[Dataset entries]

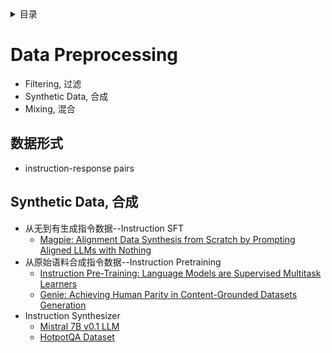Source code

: <details><summary>目录</summary><p>

- [Data Preprocessing](#data-preprocessing)
    - [数据形式](#数据形式)
    - [Synthetic Data, 合成](#synthetic-data-合成)
</p></details><p></p>

# Data Preprocessing

* Filtering, 过滤
* Synthetic Data, 合成
* Mixing, 混合

## 数据形式

* instruction-response pairs

## Synthetic Data, 合成

* 从无到有生成指令数据--Instruction SFT
    - [Magpie: Alignment Data Synthesis from Scratch by Prompting Aligned LLMs with Nothing](https://arxiv.org/abs/2406.08464)
* 从原始语料合成指令数据--Instruction Pretraining
    - [Instruction Pre-Training: Language Models are Supervised Multitask Learners](https://arxiv.org/abs/2406.14491)
    - [Genie: Achieving Human Parity in Content-Grounded Datasets Generation](https://arxiv.org/abs/2401.14367)
* Instruction Synthesizer
    - [Mistral 7B v0.1 LLM](https://magazine.sebastianraschka.com/i/138555764/mistral-b)
    - [HotpotQA Dataset](https://arxiv.org/abs/1809.09600)

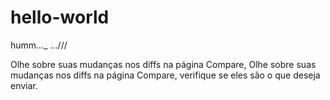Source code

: # hello-world
humm...\_
...\//\/

Olhe sobre suas mudanças nos diffs na página Compare,
Olhe sobre suas mudanças nos diffs na página Compare, verifique se eles são o que  deseja enviar.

[Task instructions]: Each line above should be returned exactly as it stands, minus any pictures.

[Response for this exercise]:
Source code

: <details><summary>目录</summary><p>

- [Data Preprocessing](#data-preprocessing)
    - [数据形式](#数据形式)
    - [Synthetic Data, 合成](#synthetic-data-合成)
</p></details><p></p>

# Data Preprocessing

* Filtering, 过滤
* Synthetic Data, 合成
* Mixing, 混合

## 数据形式

* instruction-response pairs

## Synthetic Data, 合成

* 从无到有生成指令数据--Instruction SFT
    - [Magpie: Alignment Data Synthesis from Scratch by Prompting Aligned LLMs with Nothing](https://arxiv.org/abs/2406.08464)
* 从原始语料合成指令数据--Instruction Pretraining
    - [Instruction Pre-Training: Language Models are Supervised Multitask Learners](https://arxiv.org/abs/2406.14491)
    - [Genie: Achieving Human Parity in Content-Grounded Datasets Generation](https://arxiv.org/abs/2401.14367)
* Instruction Synthesizer
    - [Mistral 7B v0.1 LLM](https://magazine.sebastianraschka.com/i/138555764/mistral-b)
    - [HotpotQA Dataset](https://arxiv.org/abs/1809.09600)

Source code

: # hello-world
humm...\_
...\//\/

Olhe sobre suas mudanças nos diffs na página Compare,
Olhe sobre suas mudanças nos diffs na página Compare, verifique se eles são o que  deseja enviar.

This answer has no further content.